Carv's Thinky Blog I'm an author with a focus on satirical science fiction.

10Dec/150

Science Mike

Star Wars, Episode VII (or, as Saturday Night Live called it, Star Wars and the Four Jamaicans) opens one week from tonight! If you haven't taken the time to swing by a Verizon store and grab their free Google Cardboard "hardware," and downloaded the Jakku Spy feature from the Star Wars app, you should. It's incredibly cool, and all free! That saves you hundreds of dollars on the cost of an Oculus Rift, while allowing you to experience one of the burgeoning technologies featured in Mr. Klein's Wild Ride. As for me, I'll be parked in front of Regal Cinemas in Lacey next Thursday, then at the Seattle Science Center IMAX on Friday. I've also been scarce on social media to avoid spoilers, so wish me luck! Er...the Force. Whatever.

If it seems I've been scarce around my own website as well, you're not wrong. I've been overwhelmed with work and kinda-work these last few months. I'm not complaining; every assignment helps. I was hired by an educational game company to work through Halloween, but that job was extended three times and will continue through at least January 18th. I've also done paid acting work for Joint Base Lewis-McChord, two radio interviews, the Creative Colloquy Volume Two release party, and further prep for Credeaux Canvas. Consequently, writing for fun--or even to promote my published writing--has largely fallen by the wayside. That won't last forever, but it also won't change much over the next week. With what little free time I had remaining last week, I followed friends' suggestions and played through Valve's Portal. Yep, that's me, a cutting-edge gamer from eight years ago.
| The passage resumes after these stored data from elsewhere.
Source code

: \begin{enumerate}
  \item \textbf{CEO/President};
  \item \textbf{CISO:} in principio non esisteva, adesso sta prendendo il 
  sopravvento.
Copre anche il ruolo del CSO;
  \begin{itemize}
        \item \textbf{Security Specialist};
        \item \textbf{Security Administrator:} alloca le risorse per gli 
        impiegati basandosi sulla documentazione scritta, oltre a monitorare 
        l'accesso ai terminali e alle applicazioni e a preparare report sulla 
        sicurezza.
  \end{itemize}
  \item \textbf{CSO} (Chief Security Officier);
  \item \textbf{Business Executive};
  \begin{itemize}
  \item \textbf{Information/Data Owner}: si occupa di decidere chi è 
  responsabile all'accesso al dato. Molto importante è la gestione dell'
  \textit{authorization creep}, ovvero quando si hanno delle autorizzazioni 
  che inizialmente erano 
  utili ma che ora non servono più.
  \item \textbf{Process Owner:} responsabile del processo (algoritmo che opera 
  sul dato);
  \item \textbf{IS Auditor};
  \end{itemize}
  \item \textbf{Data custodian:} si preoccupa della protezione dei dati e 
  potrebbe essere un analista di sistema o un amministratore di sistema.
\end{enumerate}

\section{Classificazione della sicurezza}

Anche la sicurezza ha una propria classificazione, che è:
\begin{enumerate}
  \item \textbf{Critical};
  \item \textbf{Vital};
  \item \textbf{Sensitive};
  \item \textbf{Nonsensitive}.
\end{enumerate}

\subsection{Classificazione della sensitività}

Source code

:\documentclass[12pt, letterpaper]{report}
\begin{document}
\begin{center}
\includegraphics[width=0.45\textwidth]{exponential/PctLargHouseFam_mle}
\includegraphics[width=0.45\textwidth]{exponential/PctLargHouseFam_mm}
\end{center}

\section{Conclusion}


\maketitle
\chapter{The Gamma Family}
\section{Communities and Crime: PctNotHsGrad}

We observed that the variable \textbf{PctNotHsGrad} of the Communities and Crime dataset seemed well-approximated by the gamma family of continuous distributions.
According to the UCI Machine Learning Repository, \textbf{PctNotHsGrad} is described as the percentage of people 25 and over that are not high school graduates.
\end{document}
Mostly I want to recommend the work of a guy named Mike McHargue, aka "Science Mike." I looked him up on the advice of my brother- and sister-in-law, and boy, did they fit the speaker to his audience and vice versa. If you've enjoyed my lines of questioning on this site in the past, particularly my nonfiction efforts on Rereading the Bible, then prepare to meet your new obsession. Like me, Science Mike was raised in a fundamentalist Christian religion but struggled to reconcile his growing understanding of scientific naturalism. Like me, he discovered moral conflicts between himself and his sexist, homophobic denomination. Like me, he made the change to atheism in early adulthood. Unlike me, however, he changed back--not to fundamentalism, but to a humanistic Christianity that reveres the Bible without believing every word of it. We differ in only one respect: he think it's somewhat more likely that God exists than that he does not, while I think it's slightly less likely (while still acknowledging the strong possibility of a deist or otherwise hands-off definition of a Creator). He knows more about science than I do, especially computer science. He claims a subjective experience of God I do not, yet admits anecdotal evidence shouldn't convince any other rational person to believe. I find him fascinating. I love what he does, and it offers a safe path for Christians who can no longer accept the fundamentalist notions of their parents or peer group but still wish to seek Jesus's nature in their lives.

Give him a shot, won't you? He's at MikeMcHargue.com. I've been devouring his podcast over the last twelve hours as I worked and worked out. From where I sit, the world could use a whole lot more Christians (and other religious truth-seekers) just like him.